Scripps Institution of Oceanography. Probing the Oceans,
1936-1976. By Elizabeth Noble Shor. San Diego: Tofua Press, 1978.
Illustrations. Index. 502 pages. $8.95 paper. $17.95 hardback.
Reviewed by Robert E. Filner, Associate Professor of History, San Diego State University.
This year marks the 75th anniversary of the Scripps Institution of
Oceanography, the oldest and largest such research center in the United States.
It is an appropriate time for San Diegans to reflect upon the accomplishments
and enrich our appreciation of this unique resource in our
midst. Elizabeth Noble Shor's new book allows us to do just that: We will not
again be able to walk by Scripps pier without recalling decades of measurements
taken and samples collected. At a Sunday outing at the aquarium, we will retell
Shor's stories of Harvey, the 100-pound grouper, and the runaway octopus. A
drive past the campus will bring to mind Shor's portraits of the dedicated men
and women, the impressive sea voyages, the fun (and frustration) of oceanography.
Scripps is not an easy institution to describe-a certain
penchant for anarchy (or, if you prefer, flexibility) making a neat organization
chart impossible, a certain topsy-like growth characterizing its development.

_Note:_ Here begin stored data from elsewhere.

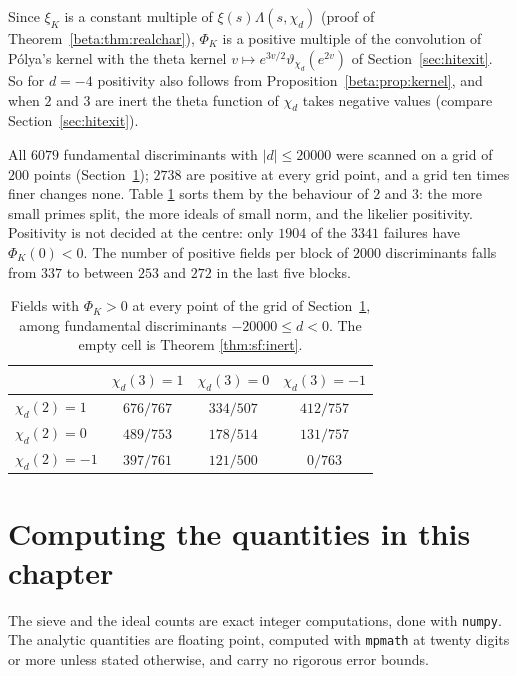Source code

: Since $\xi_K$ is a constant multiple of $\xi(s)\Lambda(s,\chi_d)$ (proof of Theorem~\ref{beta:thm:realchar}), $\Phi_K$ is a positive multiple of the convolution of P\'olya's kernel with the theta kernel $v\mapsto e^{3v/2}\vartheta_{\chi_d}(e^{2v})$ of Section~\ref{sec:hitexit}. So for $d=-4$ positivity also follows from Proposition~\ref{beta:prop:kernel}, and when $2$ and $3$ are inert the theta function of $\chi_d$ takes negative values (compare Section~\ref{sec:hitexit}).

All $6079$ fundamental discriminants with $|d|\le20000$ were scanned on a grid of $200$ points (Section~\ref{sec:sf:computing}); $2738$ are positive at every grid point, and a grid ten times finer changes none. Table \ref{tab:sf:kernel} sorts them by the behaviour of $2$ and $3$: the more small primes split, the more ideals of small norm, and the likelier positivity. Positivity is not decided at the centre: only $1904$ of the $3341$ failures have $\Phi_K(0)<0$. The number of positive fields per block of $2000$ discriminants falls from $337$ to between $253$ and $272$ in the last five blocks.

\begin{table}[t]
\centering
\begin{tabular}{lccc}
\toprule
& $\chi_d(3)=1$ & $\chi_d(3)=0$ & $\chi_d(3)=-1$\\
\midrule
$\chi_d(2)=1$ & $676/767$ & $334/507$ & $412/757$\\
$\chi_d(2)=0$ & $489/753$ & $178/514$ & $131/757$\\
$\chi_d(2)=-1$ & $397/761$ & $121/500$ & $0/763$\\
\bottomrule
\end{tabular}
\caption{Fields with $\Phi_K>0$ at every point of the grid of Section~\ref{sec:sf:computing}, among fundamental discriminants $-20000\le d<0$. The empty cell is Theorem \ref{thm:sf:inert}.}
\label{tab:sf:kernel}
\end{table}

\section{Computing the quantities in this chapter}\label{sec:sf:computing}

The sieve and the ideal counts are exact integer computations, done with \texttt{numpy}. The analytic quantities are floating point, computed with \texttt{mpmath} at twenty digits or more unless stated otherwise, and carry no rigorous error bounds.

To Shor, Scripps is best described as "a state of mind." And she tries to impose
order on this wonderful diversity by focusing first on the various research
units of Scripps (including the Marine Life Research Program, the Visibility
Laboratory, the Institute of Geophysics and Planetary Physics, and the
Physiological Research Laboratory) and then on the research disciplines covered
by Scripps (marine biology, physical-oceanography, marine geology, and marine chemistry).

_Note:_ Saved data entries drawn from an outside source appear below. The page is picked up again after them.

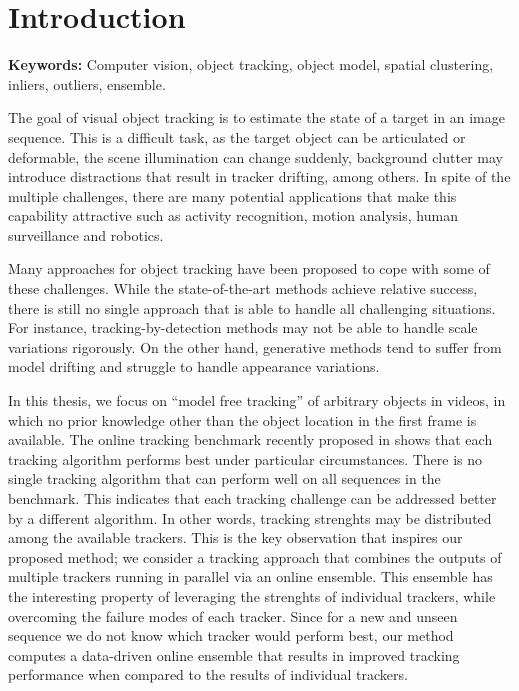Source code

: 
\chapter{Introduction} %

\label{chapter::introduction} 


\textbf{Keywords: }Computer vision, object tracking, object model, spatial
clustering, inliers, outliers, ensemble.

The goal of visual object tracking is to estimate the state of a target in an
image sequence.
This is a difficult task, as the target object can be articulated or
deformable, the scene illumination can change suddenly, background
clutter may introduce distractions that result in tracker drifting,
among others. In spite of the multiple challenges, there are many potential
applications that make this capability attractive such as
activity recognition, motion analysis, human surveillance and robotics.

Many approaches for object tracking have been proposed to cope with some of
these challenges.
While the state-of-the-art methods achieve relative success,
there is still no single approach that is able to handle all challenging
situations.
For instance, tracking-by-detection methods may not be able to handle scale
variations rigorously.
On the other hand, generative methods tend to suffer from model drifting and
struggle to handle appearance variations.

In this thesis, we focus on ``model free tracking'' of
arbitrary objects in videos, in which no prior knowledge other than
the object location in the first frame is available.
The online tracking benchmark recently proposed in \cite{Wu2013B}
shows that
each tracking algorithm performs best under particular circumstances.
There is no single tracking algorithm that can perform well on all
sequences in the benchmark. This indicates that each tracking challenge
can be addressed better by a different algorithm. In other words,
tracking strenghts may be distributed among the available trackers.
This is the key observation that inspires our proposed method;
we consider a tracking approach that combines the outputs
of multiple trackers running in parallel via an online ensemble.
This ensemble has the interesting property of leveraging the strenghts
of individual trackers, while overcoming the failure modes of
each  tracker. Since for a new and unseen sequence we do
not know which tracker would perform best, our method computes
a data-driven online ensemble that results in improved tracking performance
when compared to the results of individual trackers.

Shor introduces us to the major researchers and their
projects and takes us on the important expeditions of the Scripps fleet. We see
primitive measurments taken with "equipment" jerry-built with string and sealing
wax develop into powerful theoretical constructions backed by electronic
computers. We watch sea-sick researchers bedeviled by the "Neptune effect" (the
inevitable distortion of communications between oceanographers). Scripps
scientists chase grunion, mine the ocean Hoor, map ocean currents, measure the
force of waves-and many of these activities are further illustrated with
marvelous photographs. As a relatively new San Diegan, I was especially
interested in following the career of Roger Revelle from Scripps graduate
student to Director to his legendary achievement of using Scripps as a magnet
to attract a new University of California campus. And, frankly, Shor contributed
to my etymological knowledge with her description of the Scripps role in
developing self-contained under-water breathing apparatus (SCUBA).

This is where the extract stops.